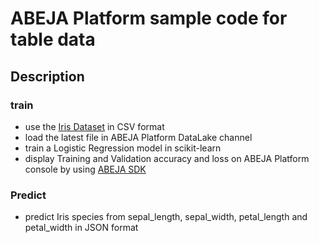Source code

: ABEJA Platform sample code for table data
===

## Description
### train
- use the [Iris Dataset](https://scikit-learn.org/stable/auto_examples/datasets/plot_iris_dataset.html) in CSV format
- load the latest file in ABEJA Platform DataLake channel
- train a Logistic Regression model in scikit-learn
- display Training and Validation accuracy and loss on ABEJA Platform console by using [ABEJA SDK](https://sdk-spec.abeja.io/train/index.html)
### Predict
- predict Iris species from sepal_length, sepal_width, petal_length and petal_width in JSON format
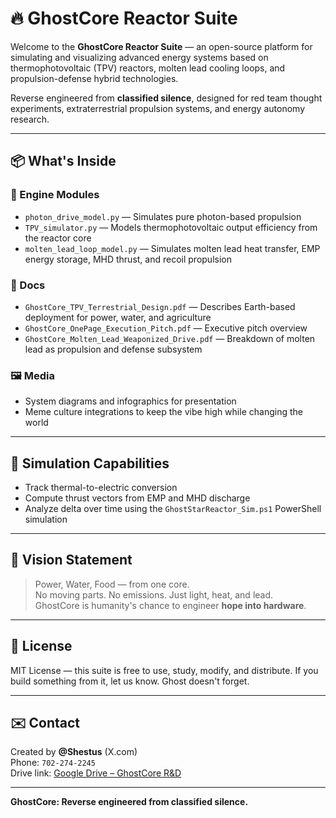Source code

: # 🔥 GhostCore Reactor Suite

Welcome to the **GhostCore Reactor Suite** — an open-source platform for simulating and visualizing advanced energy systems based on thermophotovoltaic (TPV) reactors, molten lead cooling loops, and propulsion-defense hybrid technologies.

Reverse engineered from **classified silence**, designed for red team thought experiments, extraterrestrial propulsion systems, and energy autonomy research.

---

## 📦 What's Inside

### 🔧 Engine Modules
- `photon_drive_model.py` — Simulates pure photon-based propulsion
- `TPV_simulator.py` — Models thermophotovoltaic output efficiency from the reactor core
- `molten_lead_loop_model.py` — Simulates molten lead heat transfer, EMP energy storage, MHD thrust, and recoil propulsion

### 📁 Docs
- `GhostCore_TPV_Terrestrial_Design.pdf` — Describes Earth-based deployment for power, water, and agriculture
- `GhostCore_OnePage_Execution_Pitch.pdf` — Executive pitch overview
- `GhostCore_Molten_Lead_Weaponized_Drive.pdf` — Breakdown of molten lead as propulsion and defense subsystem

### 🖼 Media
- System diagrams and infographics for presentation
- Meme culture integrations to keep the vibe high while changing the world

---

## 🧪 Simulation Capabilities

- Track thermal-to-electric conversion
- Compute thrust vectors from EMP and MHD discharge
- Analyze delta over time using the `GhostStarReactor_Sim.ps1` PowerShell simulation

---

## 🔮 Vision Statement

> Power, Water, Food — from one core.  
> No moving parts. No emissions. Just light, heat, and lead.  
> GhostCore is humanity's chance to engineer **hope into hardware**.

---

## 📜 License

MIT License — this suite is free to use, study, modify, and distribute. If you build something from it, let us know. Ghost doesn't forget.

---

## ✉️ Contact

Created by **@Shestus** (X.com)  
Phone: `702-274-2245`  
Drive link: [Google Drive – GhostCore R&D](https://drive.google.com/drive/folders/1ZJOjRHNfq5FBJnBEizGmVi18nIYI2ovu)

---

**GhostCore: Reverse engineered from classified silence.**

--

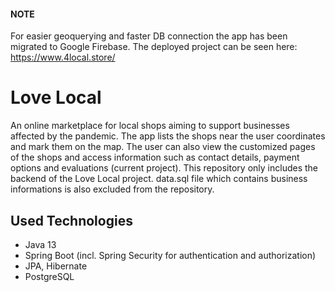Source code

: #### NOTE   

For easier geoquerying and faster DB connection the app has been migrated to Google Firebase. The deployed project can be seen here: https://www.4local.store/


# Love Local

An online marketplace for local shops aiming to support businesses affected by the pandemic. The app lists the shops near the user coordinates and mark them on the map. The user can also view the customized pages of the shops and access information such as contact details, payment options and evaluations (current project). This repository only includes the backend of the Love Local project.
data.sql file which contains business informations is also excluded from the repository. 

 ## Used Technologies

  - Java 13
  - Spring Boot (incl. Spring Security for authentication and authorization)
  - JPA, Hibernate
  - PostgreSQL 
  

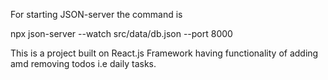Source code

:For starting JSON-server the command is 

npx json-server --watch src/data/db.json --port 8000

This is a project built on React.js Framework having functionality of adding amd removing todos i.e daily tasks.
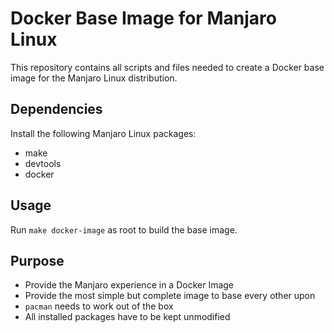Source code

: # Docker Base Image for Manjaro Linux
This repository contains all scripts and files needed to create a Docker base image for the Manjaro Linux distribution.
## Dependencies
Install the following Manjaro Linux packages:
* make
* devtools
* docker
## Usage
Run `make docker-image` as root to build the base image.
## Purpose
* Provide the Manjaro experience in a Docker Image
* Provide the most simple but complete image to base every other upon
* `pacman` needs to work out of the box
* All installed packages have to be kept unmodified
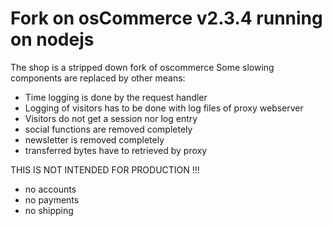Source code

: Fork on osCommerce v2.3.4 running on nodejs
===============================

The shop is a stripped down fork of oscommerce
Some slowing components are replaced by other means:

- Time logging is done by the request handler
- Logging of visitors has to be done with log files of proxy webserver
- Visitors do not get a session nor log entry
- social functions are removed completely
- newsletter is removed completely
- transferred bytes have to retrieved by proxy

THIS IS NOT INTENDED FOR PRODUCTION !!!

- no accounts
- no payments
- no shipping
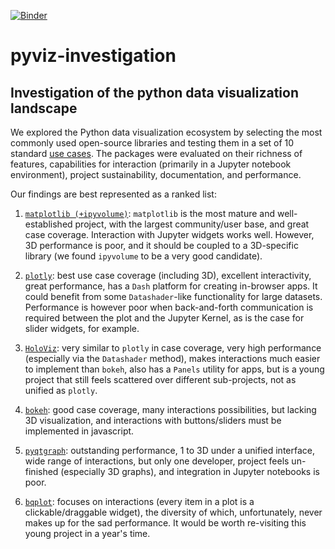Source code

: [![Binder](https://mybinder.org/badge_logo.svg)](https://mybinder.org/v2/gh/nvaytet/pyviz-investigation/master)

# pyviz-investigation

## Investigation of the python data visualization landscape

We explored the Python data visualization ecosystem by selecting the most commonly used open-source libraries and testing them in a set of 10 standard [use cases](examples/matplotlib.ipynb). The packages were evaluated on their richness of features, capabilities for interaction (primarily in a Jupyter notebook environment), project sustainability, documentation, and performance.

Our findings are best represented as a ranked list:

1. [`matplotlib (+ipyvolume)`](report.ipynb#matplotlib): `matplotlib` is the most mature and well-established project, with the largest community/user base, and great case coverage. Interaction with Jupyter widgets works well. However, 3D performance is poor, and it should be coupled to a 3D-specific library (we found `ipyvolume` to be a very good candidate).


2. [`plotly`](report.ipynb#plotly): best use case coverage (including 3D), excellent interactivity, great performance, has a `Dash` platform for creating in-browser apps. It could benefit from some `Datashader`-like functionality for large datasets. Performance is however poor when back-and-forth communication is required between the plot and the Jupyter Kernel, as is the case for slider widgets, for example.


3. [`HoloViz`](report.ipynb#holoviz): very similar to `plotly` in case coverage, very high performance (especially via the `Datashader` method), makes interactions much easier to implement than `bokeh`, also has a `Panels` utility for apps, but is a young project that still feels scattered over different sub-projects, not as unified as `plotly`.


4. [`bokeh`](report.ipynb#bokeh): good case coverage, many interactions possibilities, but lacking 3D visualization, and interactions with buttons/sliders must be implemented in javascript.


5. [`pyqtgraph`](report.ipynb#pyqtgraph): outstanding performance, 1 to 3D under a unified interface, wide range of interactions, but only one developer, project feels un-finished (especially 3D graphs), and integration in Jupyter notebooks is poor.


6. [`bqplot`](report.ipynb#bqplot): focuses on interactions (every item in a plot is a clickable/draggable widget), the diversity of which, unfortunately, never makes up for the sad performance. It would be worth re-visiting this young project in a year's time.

--

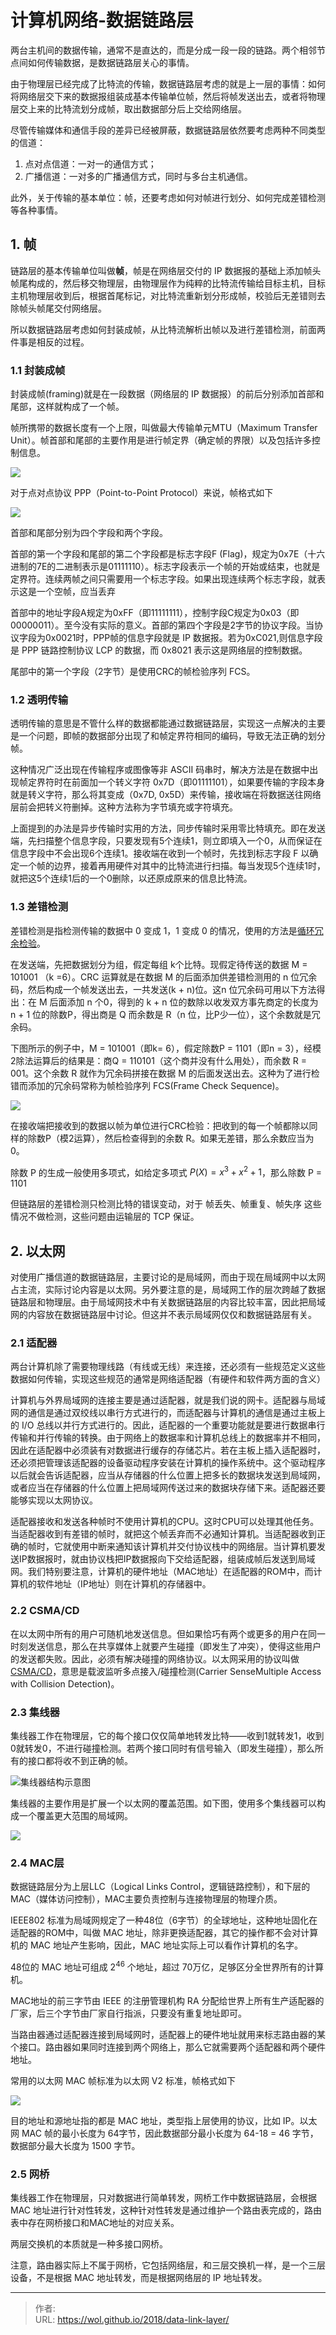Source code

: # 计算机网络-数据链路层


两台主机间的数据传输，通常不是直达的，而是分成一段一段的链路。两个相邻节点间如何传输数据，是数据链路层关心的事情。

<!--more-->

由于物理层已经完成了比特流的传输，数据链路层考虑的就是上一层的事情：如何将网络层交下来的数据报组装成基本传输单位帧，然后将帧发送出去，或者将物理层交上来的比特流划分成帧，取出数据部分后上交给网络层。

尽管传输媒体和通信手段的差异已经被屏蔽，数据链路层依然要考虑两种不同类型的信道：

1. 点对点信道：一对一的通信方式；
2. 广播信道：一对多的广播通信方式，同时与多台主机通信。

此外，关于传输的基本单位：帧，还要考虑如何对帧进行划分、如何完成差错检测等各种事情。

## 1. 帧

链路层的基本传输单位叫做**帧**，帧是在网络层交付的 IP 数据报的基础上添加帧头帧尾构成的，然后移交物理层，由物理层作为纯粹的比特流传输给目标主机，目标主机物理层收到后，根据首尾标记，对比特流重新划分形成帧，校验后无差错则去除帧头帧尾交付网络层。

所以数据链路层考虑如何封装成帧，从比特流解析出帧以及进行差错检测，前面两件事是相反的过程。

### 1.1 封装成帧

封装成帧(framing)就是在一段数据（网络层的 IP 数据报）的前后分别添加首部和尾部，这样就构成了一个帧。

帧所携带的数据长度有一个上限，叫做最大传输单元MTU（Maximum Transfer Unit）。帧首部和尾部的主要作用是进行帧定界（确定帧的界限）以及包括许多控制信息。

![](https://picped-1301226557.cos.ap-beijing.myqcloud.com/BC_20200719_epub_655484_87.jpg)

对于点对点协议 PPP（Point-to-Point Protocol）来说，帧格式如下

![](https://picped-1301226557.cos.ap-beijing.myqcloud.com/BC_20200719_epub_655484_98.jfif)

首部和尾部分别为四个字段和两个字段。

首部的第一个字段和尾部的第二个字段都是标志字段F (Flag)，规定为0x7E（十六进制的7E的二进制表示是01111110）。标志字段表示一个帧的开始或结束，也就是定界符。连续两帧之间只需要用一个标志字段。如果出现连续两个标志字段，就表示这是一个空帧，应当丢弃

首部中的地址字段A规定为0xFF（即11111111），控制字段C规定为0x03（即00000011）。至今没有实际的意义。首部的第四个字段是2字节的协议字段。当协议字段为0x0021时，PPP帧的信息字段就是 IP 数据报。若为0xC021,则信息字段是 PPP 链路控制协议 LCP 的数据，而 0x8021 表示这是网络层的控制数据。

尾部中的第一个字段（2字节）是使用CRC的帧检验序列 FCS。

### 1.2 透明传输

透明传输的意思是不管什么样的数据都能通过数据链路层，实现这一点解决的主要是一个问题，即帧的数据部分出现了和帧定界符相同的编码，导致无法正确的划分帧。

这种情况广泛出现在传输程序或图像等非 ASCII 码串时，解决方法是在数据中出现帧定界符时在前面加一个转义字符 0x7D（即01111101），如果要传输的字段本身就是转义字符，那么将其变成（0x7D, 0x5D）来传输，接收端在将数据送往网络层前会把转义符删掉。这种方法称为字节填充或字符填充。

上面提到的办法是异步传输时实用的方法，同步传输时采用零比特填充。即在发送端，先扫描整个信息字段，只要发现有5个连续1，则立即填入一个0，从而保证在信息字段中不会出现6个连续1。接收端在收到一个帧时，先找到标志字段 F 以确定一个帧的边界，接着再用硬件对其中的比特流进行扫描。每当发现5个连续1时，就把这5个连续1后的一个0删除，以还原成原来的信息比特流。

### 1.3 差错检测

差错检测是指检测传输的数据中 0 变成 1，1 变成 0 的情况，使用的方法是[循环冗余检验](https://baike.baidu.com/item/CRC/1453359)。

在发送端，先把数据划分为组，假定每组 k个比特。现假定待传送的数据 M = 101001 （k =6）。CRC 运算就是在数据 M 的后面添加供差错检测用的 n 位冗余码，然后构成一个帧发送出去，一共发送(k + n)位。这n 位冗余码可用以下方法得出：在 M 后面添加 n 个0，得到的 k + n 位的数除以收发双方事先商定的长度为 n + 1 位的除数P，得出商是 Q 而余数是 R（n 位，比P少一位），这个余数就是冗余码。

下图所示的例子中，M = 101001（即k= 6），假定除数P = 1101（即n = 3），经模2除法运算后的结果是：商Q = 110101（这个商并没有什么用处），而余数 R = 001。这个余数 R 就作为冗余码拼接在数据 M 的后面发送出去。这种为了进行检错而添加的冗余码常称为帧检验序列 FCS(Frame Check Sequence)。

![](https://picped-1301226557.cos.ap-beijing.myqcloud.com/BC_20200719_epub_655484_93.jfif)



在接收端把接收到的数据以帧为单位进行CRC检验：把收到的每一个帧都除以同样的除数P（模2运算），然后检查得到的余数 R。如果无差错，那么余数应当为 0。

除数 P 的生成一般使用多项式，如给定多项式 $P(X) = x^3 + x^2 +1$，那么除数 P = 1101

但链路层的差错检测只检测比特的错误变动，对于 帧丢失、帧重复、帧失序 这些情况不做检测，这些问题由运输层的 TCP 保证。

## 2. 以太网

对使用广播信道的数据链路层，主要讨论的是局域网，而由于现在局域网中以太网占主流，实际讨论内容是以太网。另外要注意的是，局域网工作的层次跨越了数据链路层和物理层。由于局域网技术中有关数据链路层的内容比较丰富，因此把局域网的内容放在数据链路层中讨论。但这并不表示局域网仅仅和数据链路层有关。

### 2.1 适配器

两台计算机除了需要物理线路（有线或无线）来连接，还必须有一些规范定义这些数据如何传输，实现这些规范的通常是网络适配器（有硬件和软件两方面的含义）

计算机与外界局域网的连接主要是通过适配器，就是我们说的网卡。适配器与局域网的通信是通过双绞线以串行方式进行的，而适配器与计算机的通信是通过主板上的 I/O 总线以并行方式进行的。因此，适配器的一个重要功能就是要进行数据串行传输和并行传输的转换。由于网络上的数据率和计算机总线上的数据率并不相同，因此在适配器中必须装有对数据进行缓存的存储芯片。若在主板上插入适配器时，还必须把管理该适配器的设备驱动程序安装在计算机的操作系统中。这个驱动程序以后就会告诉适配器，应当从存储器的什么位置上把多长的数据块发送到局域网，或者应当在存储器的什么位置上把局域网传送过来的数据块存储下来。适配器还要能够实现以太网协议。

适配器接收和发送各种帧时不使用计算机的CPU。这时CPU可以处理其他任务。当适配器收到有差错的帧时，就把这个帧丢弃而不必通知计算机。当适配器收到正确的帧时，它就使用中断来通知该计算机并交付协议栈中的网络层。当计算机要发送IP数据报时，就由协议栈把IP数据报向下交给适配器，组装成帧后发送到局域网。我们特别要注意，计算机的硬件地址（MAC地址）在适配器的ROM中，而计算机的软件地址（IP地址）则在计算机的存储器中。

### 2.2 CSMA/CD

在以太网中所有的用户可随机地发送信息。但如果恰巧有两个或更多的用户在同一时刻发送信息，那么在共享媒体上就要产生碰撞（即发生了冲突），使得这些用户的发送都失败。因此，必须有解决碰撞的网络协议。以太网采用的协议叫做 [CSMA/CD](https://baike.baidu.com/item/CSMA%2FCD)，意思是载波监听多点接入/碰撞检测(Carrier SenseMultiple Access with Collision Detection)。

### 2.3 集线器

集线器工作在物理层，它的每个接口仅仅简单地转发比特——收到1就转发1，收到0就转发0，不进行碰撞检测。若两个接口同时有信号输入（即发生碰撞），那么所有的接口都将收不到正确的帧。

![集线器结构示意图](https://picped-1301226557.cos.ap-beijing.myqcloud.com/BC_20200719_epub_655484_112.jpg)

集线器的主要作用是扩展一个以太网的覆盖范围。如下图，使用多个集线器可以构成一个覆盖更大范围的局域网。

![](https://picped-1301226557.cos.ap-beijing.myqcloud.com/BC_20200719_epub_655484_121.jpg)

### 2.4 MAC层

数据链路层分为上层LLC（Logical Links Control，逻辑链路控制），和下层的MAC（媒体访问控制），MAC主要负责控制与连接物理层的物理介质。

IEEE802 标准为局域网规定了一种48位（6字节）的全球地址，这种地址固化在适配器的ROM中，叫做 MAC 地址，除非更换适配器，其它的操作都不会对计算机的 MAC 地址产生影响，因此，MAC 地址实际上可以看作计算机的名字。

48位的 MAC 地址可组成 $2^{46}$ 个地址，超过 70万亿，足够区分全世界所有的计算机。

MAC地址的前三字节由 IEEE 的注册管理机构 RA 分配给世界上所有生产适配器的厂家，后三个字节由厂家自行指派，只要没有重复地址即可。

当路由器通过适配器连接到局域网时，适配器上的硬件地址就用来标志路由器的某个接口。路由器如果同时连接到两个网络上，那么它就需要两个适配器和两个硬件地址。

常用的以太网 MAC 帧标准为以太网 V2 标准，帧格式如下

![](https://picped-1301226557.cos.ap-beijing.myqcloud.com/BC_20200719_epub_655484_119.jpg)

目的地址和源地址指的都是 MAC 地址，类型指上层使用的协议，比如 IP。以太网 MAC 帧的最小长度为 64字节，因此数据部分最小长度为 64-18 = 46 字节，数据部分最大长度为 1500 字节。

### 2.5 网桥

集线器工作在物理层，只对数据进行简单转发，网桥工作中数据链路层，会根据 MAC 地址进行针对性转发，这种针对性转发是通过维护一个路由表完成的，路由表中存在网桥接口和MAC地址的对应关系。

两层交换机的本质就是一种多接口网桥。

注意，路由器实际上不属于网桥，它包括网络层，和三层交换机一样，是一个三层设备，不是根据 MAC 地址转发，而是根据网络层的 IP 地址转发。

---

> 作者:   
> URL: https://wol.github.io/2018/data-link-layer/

What is being asked
In the material above, which lines fall between the one holding "- no payments" and the one holding "## Investigation of", inclusive? Print exactly those, with the pictures left out.

Finished exercise
- no payments
- no shipping
Source code

: [![Binder](https://mybinder.org/badge_logo.svg)](https://mybinder.org/v2/gh/nvaytet/pyviz-investigation/master)

# pyviz-investigation

## Investigation of the python data visualization landscape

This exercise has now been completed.